→ ASSIGNED TASK
Sort through the listing below and keep each line with the word "article". Copy those.
BEGIN MATERIAL PROVIDED
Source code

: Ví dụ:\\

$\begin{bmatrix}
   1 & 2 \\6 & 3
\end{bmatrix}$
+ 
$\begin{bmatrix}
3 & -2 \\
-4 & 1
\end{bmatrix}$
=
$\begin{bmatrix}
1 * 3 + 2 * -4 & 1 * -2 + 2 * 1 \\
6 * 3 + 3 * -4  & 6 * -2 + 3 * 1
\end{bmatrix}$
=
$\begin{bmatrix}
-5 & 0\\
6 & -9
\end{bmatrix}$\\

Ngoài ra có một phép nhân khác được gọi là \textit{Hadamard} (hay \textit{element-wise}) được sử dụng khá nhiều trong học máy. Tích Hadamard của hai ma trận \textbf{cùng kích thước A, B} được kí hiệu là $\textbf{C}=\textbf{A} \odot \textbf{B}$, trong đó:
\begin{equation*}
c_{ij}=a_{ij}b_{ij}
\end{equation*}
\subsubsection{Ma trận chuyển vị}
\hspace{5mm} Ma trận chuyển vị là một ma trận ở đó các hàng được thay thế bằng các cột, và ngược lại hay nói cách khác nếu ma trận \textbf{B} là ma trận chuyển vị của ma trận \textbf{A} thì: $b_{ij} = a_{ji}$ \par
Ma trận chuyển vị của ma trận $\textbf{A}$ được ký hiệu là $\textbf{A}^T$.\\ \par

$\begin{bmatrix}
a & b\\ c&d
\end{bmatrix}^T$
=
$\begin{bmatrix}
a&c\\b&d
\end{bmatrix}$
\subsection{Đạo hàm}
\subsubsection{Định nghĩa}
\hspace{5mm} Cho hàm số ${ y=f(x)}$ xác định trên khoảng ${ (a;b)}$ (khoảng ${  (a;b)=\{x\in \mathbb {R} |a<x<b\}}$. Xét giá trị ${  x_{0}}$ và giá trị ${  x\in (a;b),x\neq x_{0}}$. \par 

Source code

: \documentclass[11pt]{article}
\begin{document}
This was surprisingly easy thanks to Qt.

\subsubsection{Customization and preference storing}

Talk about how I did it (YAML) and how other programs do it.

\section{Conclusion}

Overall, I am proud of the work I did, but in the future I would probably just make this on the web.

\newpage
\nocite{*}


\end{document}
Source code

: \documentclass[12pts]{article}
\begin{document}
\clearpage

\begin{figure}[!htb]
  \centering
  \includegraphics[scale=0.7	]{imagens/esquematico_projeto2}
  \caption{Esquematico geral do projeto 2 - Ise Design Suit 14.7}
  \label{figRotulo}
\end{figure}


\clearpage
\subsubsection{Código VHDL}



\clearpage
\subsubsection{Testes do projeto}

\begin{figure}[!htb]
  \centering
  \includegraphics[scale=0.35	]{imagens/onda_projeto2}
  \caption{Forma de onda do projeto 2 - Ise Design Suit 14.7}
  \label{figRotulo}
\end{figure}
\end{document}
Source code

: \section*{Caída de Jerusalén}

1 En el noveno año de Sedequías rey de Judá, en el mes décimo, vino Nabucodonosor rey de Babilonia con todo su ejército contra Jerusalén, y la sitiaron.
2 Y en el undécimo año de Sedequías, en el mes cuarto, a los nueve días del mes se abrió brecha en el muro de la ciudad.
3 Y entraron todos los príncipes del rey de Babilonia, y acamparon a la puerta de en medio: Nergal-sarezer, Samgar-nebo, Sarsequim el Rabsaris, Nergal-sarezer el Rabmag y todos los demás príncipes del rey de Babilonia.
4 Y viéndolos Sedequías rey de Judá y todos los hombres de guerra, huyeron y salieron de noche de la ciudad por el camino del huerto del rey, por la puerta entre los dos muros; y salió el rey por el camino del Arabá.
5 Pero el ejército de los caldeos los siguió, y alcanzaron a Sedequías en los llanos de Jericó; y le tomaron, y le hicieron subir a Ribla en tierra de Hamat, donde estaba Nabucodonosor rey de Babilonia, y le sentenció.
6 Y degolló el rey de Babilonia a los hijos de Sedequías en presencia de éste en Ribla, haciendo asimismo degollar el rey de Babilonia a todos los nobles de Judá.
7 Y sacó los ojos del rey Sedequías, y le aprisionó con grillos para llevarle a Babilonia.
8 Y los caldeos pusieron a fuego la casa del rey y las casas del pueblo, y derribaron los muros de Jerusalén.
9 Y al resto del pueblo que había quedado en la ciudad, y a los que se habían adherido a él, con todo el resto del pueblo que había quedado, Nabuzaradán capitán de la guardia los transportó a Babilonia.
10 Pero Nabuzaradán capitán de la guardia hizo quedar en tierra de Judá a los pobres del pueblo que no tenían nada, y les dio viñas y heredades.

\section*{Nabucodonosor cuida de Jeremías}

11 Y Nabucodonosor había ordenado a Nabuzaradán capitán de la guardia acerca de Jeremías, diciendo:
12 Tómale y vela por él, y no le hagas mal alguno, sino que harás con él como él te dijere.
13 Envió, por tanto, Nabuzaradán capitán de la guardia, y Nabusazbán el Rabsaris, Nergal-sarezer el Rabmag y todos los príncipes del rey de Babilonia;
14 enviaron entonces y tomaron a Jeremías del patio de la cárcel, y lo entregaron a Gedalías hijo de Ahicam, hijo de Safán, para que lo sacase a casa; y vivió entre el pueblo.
END MATERIAL PROVIDED
→ RESPONSE TO THIS EXERCISE
: \documentclass[11pt]{article}
: \documentclass[12pts]{article}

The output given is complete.